§ Source texts of formatted documents:
━━━━

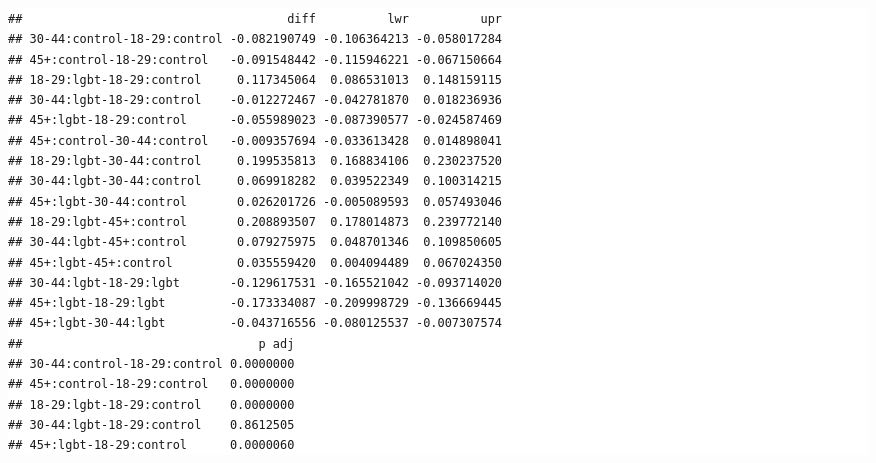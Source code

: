     ##                                     diff          lwr          upr
    ## 30-44:control-18-29:control -0.082190749 -0.106364213 -0.058017284
    ## 45+:control-18-29:control   -0.091548442 -0.115946221 -0.067150664
    ## 18-29:lgbt-18-29:control     0.117345064  0.086531013  0.148159115
    ## 30-44:lgbt-18-29:control    -0.012272467 -0.042781870  0.018236936
    ## 45+:lgbt-18-29:control      -0.055989023 -0.087390577 -0.024587469
    ## 45+:control-30-44:control   -0.009357694 -0.033613428  0.014898041
    ## 18-29:lgbt-30-44:control     0.199535813  0.168834106  0.230237520
    ## 30-44:lgbt-30-44:control     0.069918282  0.039522349  0.100314215
    ## 45+:lgbt-30-44:control       0.026201726 -0.005089593  0.057493046
    ## 18-29:lgbt-45+:control       0.208893507  0.178014873  0.239772140
    ## 30-44:lgbt-45+:control       0.079275975  0.048701346  0.109850605
    ## 45+:lgbt-45+:control         0.035559420  0.004094489  0.067024350
    ## 30-44:lgbt-18-29:lgbt       -0.129617531 -0.165521042 -0.093714020
    ## 45+:lgbt-18-29:lgbt         -0.173334087 -0.209998729 -0.136669445
    ## 45+:lgbt-30-44:lgbt         -0.043716556 -0.080125537 -0.007307574
    ##                                 p adj
    ## 30-44:control-18-29:control 0.0000000
    ## 45+:control-18-29:control   0.0000000
    ## 18-29:lgbt-18-29:control    0.0000000
    ## 30-44:lgbt-18-29:control    0.8612505
    ## 45+:lgbt-18-29:control      0.0000060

━━━━

§ WHAT THIS TASK INVOLVES: Output each line exactly as shown above; no pictures go in the copy.

§ YOUR SOLUTION:
Source code

:     ##                                     diff          lwr          upr
    ## 30-44:control-18-29:control -0.082190749 -0.106364213 -0.058017284
    ## 45+:control-18-29:control   -0.091548442 -0.115946221 -0.067150664
    ## 18-29:lgbt-18-29:control     0.117345064  0.086531013  0.148159115
    ## 30-44:lgbt-18-29:control    -0.012272467 -0.042781870  0.018236936
    ## 45+:lgbt-18-29:control      -0.055989023 -0.087390577 -0.024587469
    ## 45+:control-30-44:control   -0.009357694 -0.033613428  0.014898041
    ## 18-29:lgbt-30-44:control     0.199535813  0.168834106  0.230237520
    ## 30-44:lgbt-30-44:control     0.069918282  0.039522349  0.100314215
    ## 45+:lgbt-30-44:control       0.026201726 -0.005089593  0.057493046
    ## 18-29:lgbt-45+:control       0.208893507  0.178014873  0.239772140
    ## 30-44:lgbt-45+:control       0.079275975  0.048701346  0.109850605
    ## 45+:lgbt-45+:control         0.035559420  0.004094489  0.067024350
    ## 30-44:lgbt-18-29:lgbt       -0.129617531 -0.165521042 -0.093714020
    ## 45+:lgbt-18-29:lgbt         -0.173334087 -0.209998729 -0.136669445
    ## 45+:lgbt-30-44:lgbt         -0.043716556 -0.080125537 -0.007307574
    ##                                 p adj
    ## 30-44:control-18-29:control 0.0000000
    ## 45+:control-18-29:control   0.0000000
    ## 18-29:lgbt-18-29:control    0.0000000
    ## 30-44:lgbt-18-29:control    0.8612505
    ## 45+:lgbt-18-29:control      0.0000060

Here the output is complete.